Sunday, August 13, 2017
Thursday, August 3, 2017
Harvesting about 8 cattail heads ("punks") that have matured, then going through the cooking and papermaking process with them, yields one sheet of paper.
I don't really think the result is very pretty, and making paper this way is a lot of work; but to do it the same way it was done centuries ago feels pretty special!
Sunday, July 30, 2017
I started with a pot of dry Forsythia leaves, soaked them in water overnight, then added soda ash and cooked for 3 hours. After thorough rinsing, I had a soft glob for making paper pulp. It yielded one sheet. First photo is laying flat on my desk, then flipped over and held up to sunlight in second photo. The textured lines are the stems and veins of the leaves, but it really is mostly paper-thin!
Thursday, July 27, 2017
Four ears of corn yielded two strong sheets with sizing added to the pulp, so it will take ink and paint with no blotting or feathering effect. It's not exceptionally pretty, but it's so traditional that I love it. I could see pages in a handmade book or journal like this, but mine may become backgrounds for small works of art.

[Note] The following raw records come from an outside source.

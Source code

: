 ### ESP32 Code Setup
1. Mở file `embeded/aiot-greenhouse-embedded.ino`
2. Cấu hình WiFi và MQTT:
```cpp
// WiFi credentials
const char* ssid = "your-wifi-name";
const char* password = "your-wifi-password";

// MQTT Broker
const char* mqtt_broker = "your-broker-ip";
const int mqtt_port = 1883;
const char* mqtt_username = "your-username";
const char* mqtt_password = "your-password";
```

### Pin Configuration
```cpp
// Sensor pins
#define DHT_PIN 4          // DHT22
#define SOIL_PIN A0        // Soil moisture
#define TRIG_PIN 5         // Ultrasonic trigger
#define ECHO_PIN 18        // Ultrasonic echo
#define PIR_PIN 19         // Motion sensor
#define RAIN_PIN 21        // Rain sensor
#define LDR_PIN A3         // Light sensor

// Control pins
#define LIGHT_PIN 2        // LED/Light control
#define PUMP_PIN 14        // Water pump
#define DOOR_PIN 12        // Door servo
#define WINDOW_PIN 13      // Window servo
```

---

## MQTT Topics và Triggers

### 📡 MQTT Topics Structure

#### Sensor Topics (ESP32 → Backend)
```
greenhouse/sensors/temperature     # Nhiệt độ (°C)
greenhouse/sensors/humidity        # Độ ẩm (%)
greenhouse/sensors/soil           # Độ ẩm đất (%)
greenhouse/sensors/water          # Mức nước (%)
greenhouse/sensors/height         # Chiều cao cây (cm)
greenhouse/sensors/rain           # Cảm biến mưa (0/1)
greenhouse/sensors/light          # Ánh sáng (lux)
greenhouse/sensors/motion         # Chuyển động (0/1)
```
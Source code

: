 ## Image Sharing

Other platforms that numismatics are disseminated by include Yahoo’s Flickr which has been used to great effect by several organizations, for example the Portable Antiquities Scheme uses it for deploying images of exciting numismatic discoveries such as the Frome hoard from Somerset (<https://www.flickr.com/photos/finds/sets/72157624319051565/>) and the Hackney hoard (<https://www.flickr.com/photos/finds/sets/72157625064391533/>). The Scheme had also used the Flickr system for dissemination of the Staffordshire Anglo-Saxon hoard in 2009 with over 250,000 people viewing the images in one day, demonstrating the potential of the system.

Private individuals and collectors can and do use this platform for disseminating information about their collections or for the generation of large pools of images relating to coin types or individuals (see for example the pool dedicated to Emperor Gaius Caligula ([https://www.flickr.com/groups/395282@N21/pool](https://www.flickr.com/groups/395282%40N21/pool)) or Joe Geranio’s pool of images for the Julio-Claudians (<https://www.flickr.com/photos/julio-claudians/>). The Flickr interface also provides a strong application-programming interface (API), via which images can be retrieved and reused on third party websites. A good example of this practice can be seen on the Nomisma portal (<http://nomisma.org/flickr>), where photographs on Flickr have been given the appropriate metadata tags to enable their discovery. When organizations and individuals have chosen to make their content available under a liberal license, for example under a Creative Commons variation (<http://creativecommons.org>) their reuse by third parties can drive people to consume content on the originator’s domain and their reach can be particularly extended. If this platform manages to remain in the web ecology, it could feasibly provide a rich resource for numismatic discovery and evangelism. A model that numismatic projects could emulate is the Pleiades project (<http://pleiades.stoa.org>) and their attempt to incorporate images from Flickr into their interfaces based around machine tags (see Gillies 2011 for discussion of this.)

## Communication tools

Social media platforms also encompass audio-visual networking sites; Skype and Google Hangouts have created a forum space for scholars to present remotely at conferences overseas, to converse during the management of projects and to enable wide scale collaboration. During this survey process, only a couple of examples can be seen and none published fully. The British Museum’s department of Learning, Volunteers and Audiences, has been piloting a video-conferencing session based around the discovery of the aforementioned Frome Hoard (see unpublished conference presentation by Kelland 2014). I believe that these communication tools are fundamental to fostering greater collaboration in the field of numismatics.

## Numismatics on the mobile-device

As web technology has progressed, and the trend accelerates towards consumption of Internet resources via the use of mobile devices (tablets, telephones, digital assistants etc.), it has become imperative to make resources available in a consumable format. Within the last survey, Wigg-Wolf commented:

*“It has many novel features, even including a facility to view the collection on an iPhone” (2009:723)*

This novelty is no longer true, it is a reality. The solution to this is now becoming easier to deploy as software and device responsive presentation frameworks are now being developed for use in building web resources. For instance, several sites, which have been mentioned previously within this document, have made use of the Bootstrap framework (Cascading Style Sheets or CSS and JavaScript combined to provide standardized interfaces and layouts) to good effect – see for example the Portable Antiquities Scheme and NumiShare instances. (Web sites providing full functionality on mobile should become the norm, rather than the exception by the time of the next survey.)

I'm sorry to be out of sync with posting here, but each day brings a different ability for my hands. In the meantime, here is a sheet of cotton paper I made from cut-up white cotton fabric using scissors (my hand never should have done that!). It wasn't good for my blender either, you can still see threads, some of which wrapped around the blender blades. It's interesting though, and treated with a gelatin sizing so it can be written upon. However, I'll probably use it as a mounting sheet for a piece of my artwork. I've learned making fabric paper needs an industrial Hollander Beater to chop the ingredients into good pulp. It's an expensive piece of equipment, large and very strong. So I think I will stick with plants that my blender can handle. Next I'll show the results of my corn paper effort.
Monday, July 24, 2017
This is an ancient art like the process that produced papyrus. I'm making "corn paper" from the leaves of husked corn. They are washed and cut into pieces before soaking overnight in water (above). The next day they are drained and cooked with a soda ash solution for 2+ hours to break down the plant fibers. Cooking causes color changes from light green to brown. After cooling overnight, I'll use my usual handmade paper-making process and post a photo of the result tomorrow. I try to avoid cooking, but my healing hand likes it better than sewing and knitting. I may have enough pulp to make 2 whole sheets of paper, wish me luck!
Saturday, July 15, 2017
Friday, July 14, 2017
I made this mini for my swap group July partner. Luckily, I had some orpahn blocks, so putting it together wasn't a big project for me. Just enough though, you should have seen me trying to sew on the buttons! Finger dexterity is still pretty absent. Patience is a virtue!
Wednesday, July 12, 2017
Thursday, June 29, 2017
Sunday, June 25, 2017
It's been a long time since my hand surgery, and physical therapy goes on, but I needed to try doing something creative again. So I joined a Facebook group for making and swapping 4.5" paper-pieced blocks. There is a specific color theme for the outside triangles each month (yellow-orange for June), and the inside triangles/fussy-cut centers are sewer's choice. These blocks aren't hard, but I had to re-learn paper-piecing. After numerous "duh" mistakes, I was able to get these 3 done and will send them off. I will then receive 3 others in return. Fun!
Friday, April 28, 2017
On awakening this morning as the sun was rising I was greeted by these awesome but fleeting views --a shadow of lacy curtains on my quilt rack and rainbows on the wall from a round crystal hanging by the window. For those few moments, all seemed right with the world.